A high-contrast, shadowy image can create a very different feel than flat, even lighting. Many dramatic and serious scenes use higher contrast lighting to emphasize the moodiness, while comedies and corporate videos are usually less contrasted and evenly lit.
For example, if you’re a dentist, you probably want to avoid shadows and drama because, well, many people are already wary of going to see a dentist. Dark corners, backgrounds, or parts of a dentist’s face don’t exactly scream “cleanliness” or “trustworthiness” to viewers.
However, high key, low contrast lighting can make a subject appear more approachable and less mysterious. On the flip side, using contrast to create intrigue in your business or product can also keep viewers curious and make them take that next step to learn more or continue watching.
So, remember to compare and contrast (i.e., compare your lighting scheme to your message, and contrast light accordingly).
#2: It improves your video’s quality.
Hard and soft lighting convey very different emotions in your video. Where a hard light source intensifies shadows and creates harsh drop-offs on a subject, a soft light source gradually drops off to a shadow.
While, in many cases, soft light appears more flattering on a subject’s face by softening wrinkles or blemishes, that doesn’t mean there won’t be times when it’s not right for a project.

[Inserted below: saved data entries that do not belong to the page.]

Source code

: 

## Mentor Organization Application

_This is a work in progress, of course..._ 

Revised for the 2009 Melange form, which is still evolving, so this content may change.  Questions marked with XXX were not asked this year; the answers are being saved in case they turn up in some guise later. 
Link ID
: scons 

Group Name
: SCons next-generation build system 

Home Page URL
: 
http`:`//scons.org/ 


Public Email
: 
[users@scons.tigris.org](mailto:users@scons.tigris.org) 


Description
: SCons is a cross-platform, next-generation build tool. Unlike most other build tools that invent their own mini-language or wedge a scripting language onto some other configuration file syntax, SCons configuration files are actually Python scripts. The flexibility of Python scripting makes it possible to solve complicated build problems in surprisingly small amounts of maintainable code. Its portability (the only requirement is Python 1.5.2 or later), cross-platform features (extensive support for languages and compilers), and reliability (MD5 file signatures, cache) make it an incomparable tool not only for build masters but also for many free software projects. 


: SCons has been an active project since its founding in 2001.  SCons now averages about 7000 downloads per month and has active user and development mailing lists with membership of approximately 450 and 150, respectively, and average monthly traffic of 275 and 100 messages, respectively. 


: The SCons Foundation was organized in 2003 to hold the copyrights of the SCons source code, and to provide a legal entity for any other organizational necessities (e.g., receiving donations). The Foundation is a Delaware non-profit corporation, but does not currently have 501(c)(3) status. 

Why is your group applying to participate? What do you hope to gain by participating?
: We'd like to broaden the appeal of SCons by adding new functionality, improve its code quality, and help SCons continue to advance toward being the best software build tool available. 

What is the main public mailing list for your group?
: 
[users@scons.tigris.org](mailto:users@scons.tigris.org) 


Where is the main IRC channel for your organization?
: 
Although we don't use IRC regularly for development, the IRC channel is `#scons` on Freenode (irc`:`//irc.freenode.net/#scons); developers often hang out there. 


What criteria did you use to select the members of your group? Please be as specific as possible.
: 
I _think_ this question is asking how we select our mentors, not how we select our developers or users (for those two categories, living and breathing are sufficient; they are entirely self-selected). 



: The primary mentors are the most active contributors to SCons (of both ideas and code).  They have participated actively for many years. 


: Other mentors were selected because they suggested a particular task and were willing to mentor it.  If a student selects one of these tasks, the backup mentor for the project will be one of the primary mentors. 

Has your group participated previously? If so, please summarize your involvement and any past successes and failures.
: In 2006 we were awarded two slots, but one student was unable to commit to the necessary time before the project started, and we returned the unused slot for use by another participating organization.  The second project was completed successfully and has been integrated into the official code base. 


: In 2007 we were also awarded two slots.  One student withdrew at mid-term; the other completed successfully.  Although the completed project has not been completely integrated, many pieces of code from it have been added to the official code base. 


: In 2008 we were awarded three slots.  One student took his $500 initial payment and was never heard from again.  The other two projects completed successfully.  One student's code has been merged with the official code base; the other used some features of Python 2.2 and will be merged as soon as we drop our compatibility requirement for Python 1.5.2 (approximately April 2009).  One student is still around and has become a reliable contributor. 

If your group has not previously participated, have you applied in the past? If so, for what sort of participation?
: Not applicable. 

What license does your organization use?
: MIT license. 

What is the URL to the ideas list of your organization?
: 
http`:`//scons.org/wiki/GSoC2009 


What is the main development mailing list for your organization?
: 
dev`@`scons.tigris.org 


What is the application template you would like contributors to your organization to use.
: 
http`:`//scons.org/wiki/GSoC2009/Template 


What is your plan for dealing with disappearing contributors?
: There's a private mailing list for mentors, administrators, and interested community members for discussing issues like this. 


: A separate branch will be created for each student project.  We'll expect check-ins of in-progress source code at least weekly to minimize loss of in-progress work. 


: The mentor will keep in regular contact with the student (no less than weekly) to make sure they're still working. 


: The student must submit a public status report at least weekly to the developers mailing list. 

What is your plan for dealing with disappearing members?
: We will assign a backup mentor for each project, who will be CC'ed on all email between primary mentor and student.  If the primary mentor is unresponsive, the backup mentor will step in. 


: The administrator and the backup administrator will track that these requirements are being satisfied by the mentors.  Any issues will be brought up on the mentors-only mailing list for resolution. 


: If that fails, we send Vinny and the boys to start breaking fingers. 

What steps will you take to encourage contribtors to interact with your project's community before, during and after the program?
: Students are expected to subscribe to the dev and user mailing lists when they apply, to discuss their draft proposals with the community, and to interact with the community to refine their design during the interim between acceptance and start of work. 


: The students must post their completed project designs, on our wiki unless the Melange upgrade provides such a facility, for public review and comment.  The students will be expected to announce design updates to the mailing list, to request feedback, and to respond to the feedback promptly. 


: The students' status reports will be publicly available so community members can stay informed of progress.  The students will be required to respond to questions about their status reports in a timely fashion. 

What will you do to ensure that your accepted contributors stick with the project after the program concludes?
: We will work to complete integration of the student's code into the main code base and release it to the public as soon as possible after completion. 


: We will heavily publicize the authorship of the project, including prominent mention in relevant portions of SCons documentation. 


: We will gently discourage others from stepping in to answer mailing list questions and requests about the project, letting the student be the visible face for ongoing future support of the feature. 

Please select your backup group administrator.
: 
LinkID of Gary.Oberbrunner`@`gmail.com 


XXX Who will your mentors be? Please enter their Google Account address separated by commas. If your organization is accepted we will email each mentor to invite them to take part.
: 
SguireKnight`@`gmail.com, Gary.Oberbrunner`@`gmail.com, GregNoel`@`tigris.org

For example, if you’re trying to emphasize a farmer’s grit and experience, you might want to use hard light to accentuate the wrinkles, scars, or calluses on their skin to subliminally tell your audience that these individuals have been doing this a long time or that they’re not afraid of a hard day’s work.
Neither quality of light is better than the other. It’s all about what’s right for the story when you think about video marketing in 2021.
#3: The lighting direction helps you convey emotions.
In the same way, a videographer has to consider the best camera position for a shoot, they also need to consider the best lighting position for the scene. The video marketing ideas and possibilities are endless; you can light the scene from above, below, the front, behind, onside, offside, etc.
If you want a subject to appear mysterious, you can use a rim light to turn them into a silhouette and hide their face and emotions. If you want to make them appear evil or scary, you can light them from below or high above to create shadows in their eyes.
You can even use the direction to emphasize the lighting’s other properties. You could use an onside key (a light coming from the same direction as the camera) to create a flattering, more evenly lit image, for example.
Or, if you want more contrast, you could use an offside key (a key light on the side of the subject that’s not directly facing the camera) to create more lighting depth in your frame. Which direction is right for you is completely dependent on your story’s direction and the emotion you want to convey.
Remember this: any of these rules can be “broken.” You can use high-contrast lighting to subvert expectations and make a typically scary scene look comedic. You could even use silhouettes to create a nostalgic feeling or show that a subject is part of its environment.
There are a million ways to light a scene, but really, there are two: the one that’s right for the scene and the wrong way.
So, before you grab your C-stands and start setting up lights, go to the script, and ask yourself, “What is the desired emotional reaction?” Then, decide how you can help get your audience there with light. Lighting is a great way to serve the story, but remember: the story always comes first.